Nunca sofremos apenas pela ausência da pessoa

No começo, ninguém percebeu.

Eu ainda respondia mensagens, sorria quando precisava e dizia que estava “bem” com uma naturalidade. Mas existia um silêncio dentro de mim que ninguém via. Era estranho como o mundo continuava funcionando normalmente enquanto, por dentro, tudo parecia ter desmoronado.

Depois do fim, nós mulheres quase nunca sofremos apenas pela ausência da pessoa. Sofremos também pela rotina que acabou, pelos planos que não acontecerão mais, pela versão de nós mesmas que existia dentro daquela relação. É como perder alguém… e, ao mesmo tempo, perder partes da própria identidade.

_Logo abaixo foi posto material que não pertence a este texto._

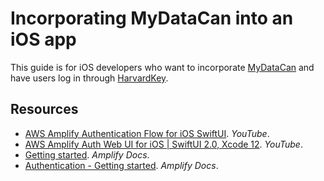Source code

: # Incorporating MyDataCan into an iOS app

This guide is for iOS developers who want to incorporate [MyDataCan](https://harvard.mydatacan.org) and have users log in through [HarvardKey](https://key.harvard.edu).

## Resources

* [AWS Amplify Authentication Flow for iOS SwiftUI](https://www.youtube.com/watch?v=wSHnmtnzbfs). _YouTube_.
* [AWS Amplify Auth Web UI for iOS | SwiftUI 2.0, Xcode 12](https://www.youtube.com/watch?v=74fl2EgpXSE). _YouTube_.
* [Getting started](https://docs.amplify.aws/start/q/integration/ios). _Amplify Docs_.
* [Authentication - Getting started](https://docs.amplify.aws/lib/auth/getting-started/q/platform/ios). _Amplify Docs_.
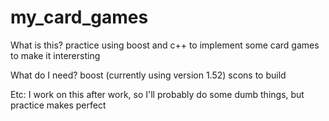 my_card_games
=============

What is this?
practice using boost and c++ to implement some card games to make it interersting


What do I need?
boost (currently using version 1.52)
scons to build



Etc:
I work on this after work, so I'll probably do some dumb things, but practice makes perfect
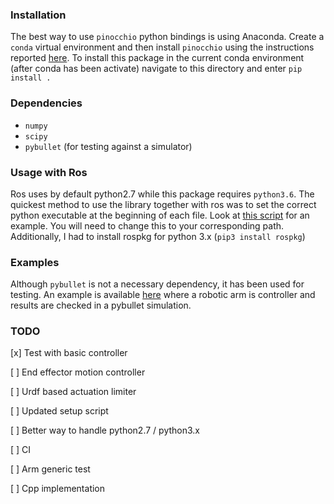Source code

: ### Installation

The best way to use `pinocchio` python bindings is using Anaconda. Create a `conda` virtual environment and then install `pinocchio`
using the instructions reported [here](https://github.com/conda-forge/pinocchio-feedstock). To install this package in the current
conda environment (after conda has been activate) navigate to this directory and enter `pip install .` 

### Dependencies
- `numpy`
- `scipy`
- `pybullet` (for testing against a simulator)
 
### Usage with Ros

Ros uses by default python2.7 while this package requires `python3.6`. The quickest method to use the library together with 
ros was to set the correct python executable at the beginning of each file. Look at [this script](test/test_op_space_controller.py) for an example. 
You will need to change this to your corresponding path. Additionally, I had to install rospkg for python 3.x (`pip3 install rospkg`)

### Examples

Although `pybullet` is not a necessary dependency, it has been used for testing. An example is available [here](test/test_op_space_controller.py) 
where a robotic arm is controller and results are checked in a pybullet simulation.  

### TODO 
[x] Test with basic controller

[ ] End effector motion controller

[ ] Urdf based actuation limiter
 
[ ] Updated setup script 

[ ] Better way to handle python2.7 / python3.x

[ ] CI

[ ] Arm generic test

[ ] Cpp implementation

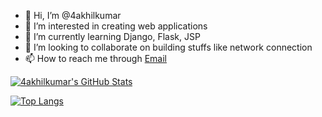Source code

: - 👋 Hi, I’m @4akhilkumar
- 👀 I’m interested in creating web applications
- 🌱 I’m currently learning Django, Flask, JSP
- 💞️ I’m looking to collaborate on building stuffs like network connection
- 📫 How to reach me through <a href="mailto:4akhilkumar@gmail.com">Email</a>

[![4akhilkumar's GitHub Stats](https://github-readme-stats.vercel.app/api?username=4akhilkumar&show_icons=true)](https://github.com/4akhilkumar)

[![Top Langs](https://github-readme-stats.vercel.app/api/top-langs/?username=4akhilkumar)](https://github.com/4akhilkumar)
<!---
4akhilkumar/4akhilkumar is a ✨ special ✨ repository because its `README.md` (this file) appears on your GitHub profile.
You can click the Preview link to take a look at your changes.
--->
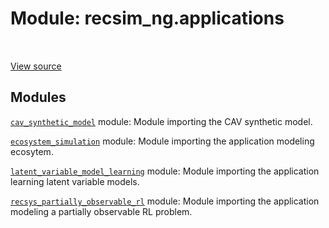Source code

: <div itemscope itemtype="http://developers.google.com/ReferenceObject">
<meta itemprop="name" content="recsim_ng.applications" />
<meta itemprop="path" content="Stable" />
</div>

# Module: recsim_ng.applications

<!-- Insert buttons and diff -->

<table class="tfo-notebook-buttons tfo-api nocontent" align="left">

</table>

<a target="_blank" href="https://github.com/google-research/recsim_ng/tree/master/recsim_ng/applications/__init__.py">View
source</a>

## Modules

[`cav_synthetic_model`](../recsim_ng/applications/cav_synthetic_model.md)
module: Module importing the CAV synthetic model.

[`ecosystem_simulation`](../recsim_ng/applications/ecosystem_simulation.md)
module: Module importing the application modeling ecosytem.

[`latent_variable_model_learning`](../recsim_ng/applications/latent_variable_model_learning.md)
module: Module importing the application learning latent variable models.

[`recsys_partially_observable_rl`](../recsim_ng/applications/recsys_partially_observable_rl.md)
module: Module importing the application modeling a partially observable RL
problem.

Lembro de andar pela casa e sentir falta até das pequenas coisas. O jeito que ele deixava objetos espalhados, as conversas aleatórias no fim do dia, os silêncios compartilhados que antes pareciam comuns. De repente, tudo virou lembrança. E o mais doloroso é que ninguém ensina como continuar vivendo depois que alguém ocupa tantos espaços dentro da nossa vida.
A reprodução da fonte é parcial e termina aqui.